The amicus brief was led by New York Attorney General Eric Schneiderman and filed by the Attorneys General of New York, California, Connecticut, Delaware, Hawaii, Illinois, Iowa, Maine, Maryland, Massachusetts, New Mexico, Oregon, Vermont, Washington, and the District of Columbia.
Federal law permits states and localities to limit their voluntary involvement with enforcing federal immigration policy, and many have done so because they have concluded that fostering a relationship of trust between their law-enforcement officials and their immigrant communities will promote public safety.
In July 2017, DOJ announced that it was imposing new immigration-related conditions on recipients of Byrne-JAG funding, and threatened to withhold funds from jurisdictions that did not comply with these conditions. Specifically, DOJ sought to require states and localities to provide the Department of Homeland Security with advance notice of an immigrant’s scheduled release date from a correctional facility, and to grant federal agents access to correctional facilities to question immigrants.
As the attorneys general argue, the new conditions violate the law, the constitutional principle of separation of powers, and the federalism principles enshrined in the Byrne-JAG statute-- interfering with states’ and localities’ abilities to set their own law enforcement policies and overstepping DOJ’s authority to impose the new conditions under the statute.
“The United States Attorney General now claims authority to withhold Byrne-JAG funding from States and localities that have made law-enforcement policy judgments that federal law permits, but with which he disagrees. Specifically, he contends that he may deny grants to States and localities that limit their voluntary involvement with enforcing federal immigration policy because they have concluded that fostering a relationship of trust between their law-enforcement officials and their immigrant communities will promote public safety for all their residents. The Byrne-JAG statute does not authorize the U.S. Attorney General’s position, which is also contrary to the federalism principles that Congress enshrined in the Byrne-JAG program,” the amicus brief states.

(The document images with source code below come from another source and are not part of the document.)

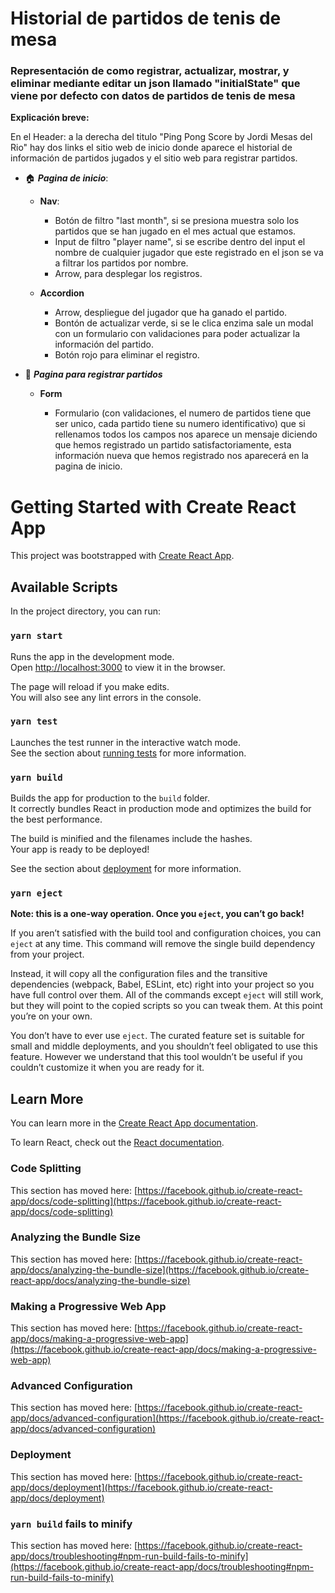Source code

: # Historial de partidos de tenis de mesa 

### Representación de como registrar, actualizar, mostrar, y eliminar mediante editar un json llamado "initialState" que viene por defecto con datos de partidos de tenis de mesa 

**Explicación breve:** 

En el Header: a la derecha del titulo "Ping Pong Score by Jordi Mesas del Rio" hay dos links el sitio web de inicio donde aparece el historial de información de partidos jugados y el sitio web para registrar partidos.  

- :house: **_Pagina de inicio_**:

    - **Nav**:
    
        - Botón de filtro "last month", si se presiona muestra solo los partidos que se han jugado en el mes actual que estamos.
        - Input de filtro "player name", si se escribe dentro del input el nombre de cualquier jugador que este registrado en el json se va a filtrar los partidos por nombre.
        - Arrow, para desplegar los registros.
        
    - **Accordion**
    
        - Arrow, despliegue del jugador que ha ganado el partido.
        - Bontón de actualizar verde, si se le clica enzima sale un modal con un formulario con validaciones para poder actualizar la información del partido.
        - Botón rojo para eliminar el registro.
- 🏓 **_Pagina para registrar partidos_**

    - **Form**
    
        - Formulario (con validaciones, el numero de partidos tiene que ser unico, cada partido tiene su numero identificativo) que si rellenamos todos los campos nos aparece un           mensaje diciendo que hemos registrado un partido satisfactoriamente, esta información nueva que hemos registrado nos aparecerá en la pagina de inicio.




# Getting Started with Create React App

This project was bootstrapped with [Create React App](https://github.com/facebook/create-react-app).

## Available Scripts

In the project directory, you can run:

### `yarn start`

Runs the app in the development mode.\
Open [http://localhost:3000](http://localhost:3000) to view it in the browser.

The page will reload if you make edits.\
You will also see any lint errors in the console.

### `yarn test`

Launches the test runner in the interactive watch mode.\
See the section about [running tests](https://facebook.github.io/create-react-app/docs/running-tests) for more information.

### `yarn build`

Builds the app for production to the `build` folder.\
It correctly bundles React in production mode and optimizes the build for the best performance.

The build is minified and the filenames include the hashes.\
Your app is ready to be deployed!

See the section about [deployment](https://facebook.github.io/create-react-app/docs/deployment) for more information.

### `yarn eject`

**Note: this is a one-way operation. Once you `eject`, you can’t go back!**

If you aren’t satisfied with the build tool and configuration choices, you can `eject` at any time. This command will remove the single build dependency from your project.

Instead, it will copy all the configuration files and the transitive dependencies (webpack, Babel, ESLint, etc) right into your project so you have full control over them. All of the commands except `eject` will still work, but they will point to the copied scripts so you can tweak them. At this point you’re on your own.

You don’t have to ever use `eject`. The curated feature set is suitable for small and middle deployments, and you shouldn’t feel obligated to use this feature. However we understand that this tool wouldn’t be useful if you couldn’t customize it when you are ready for it.

## Learn More

You can learn more in the [Create React App documentation](https://facebook.github.io/create-react-app/docs/getting-started).

To learn React, check out the [React documentation](https://reactjs.org/).

### Code Splitting

This section has moved here: [https://facebook.github.io/create-react-app/docs/code-splitting](https://facebook.github.io/create-react-app/docs/code-splitting)

### Analyzing the Bundle Size

This section has moved here: [https://facebook.github.io/create-react-app/docs/analyzing-the-bundle-size](https://facebook.github.io/create-react-app/docs/analyzing-the-bundle-size)

### Making a Progressive Web App

This section has moved here: [https://facebook.github.io/create-react-app/docs/making-a-progressive-web-app](https://facebook.github.io/create-react-app/docs/making-a-progressive-web-app)

### Advanced Configuration

This section has moved here: [https://facebook.github.io/create-react-app/docs/advanced-configuration](https://facebook.github.io/create-react-app/docs/advanced-configuration)

### Deployment

This section has moved here: [https://facebook.github.io/create-react-app/docs/deployment](https://facebook.github.io/create-react-app/docs/deployment)

### `yarn build` fails to minify

This section has moved here: [https://facebook.github.io/create-react-app/docs/troubleshooting#npm-run-build-fails-to-minify](https://facebook.github.io/create-react-app/docs/troubleshooting#npm-run-build-fails-to-minify)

The Byrne-JAG program is a federal grant program that provides grants to states and localities according to a mandatory statutory formula. Congress designed Byrne-JAG to give states and localities a reliable source of law-enforcement funding, while also giving them maximum flexibility to decide how to use the funds in accordance with state and local law-enforcement policy.
The amici states have received law-enforcement grants under the Byrne-JAG program and its predecessors since 1968, and have used those funds to support a broad array of critical-law enforcement programs tailored to local needs, including to support community-based policing, and reduce sexual assault, elder abuse, gun violence, recidivism, and drug addiction.
For example, the District has used its Byrne-JAG funding to support the Anti-Drug Abuse Act,to fund re-entry programs for women who have been involved in the criminal justice system, and to support equitable housing initiatives that protect affordable housing. Without Byrne-JAG funding, the District and other jurisdictions may be forced to cut funding to these critical state and local programs.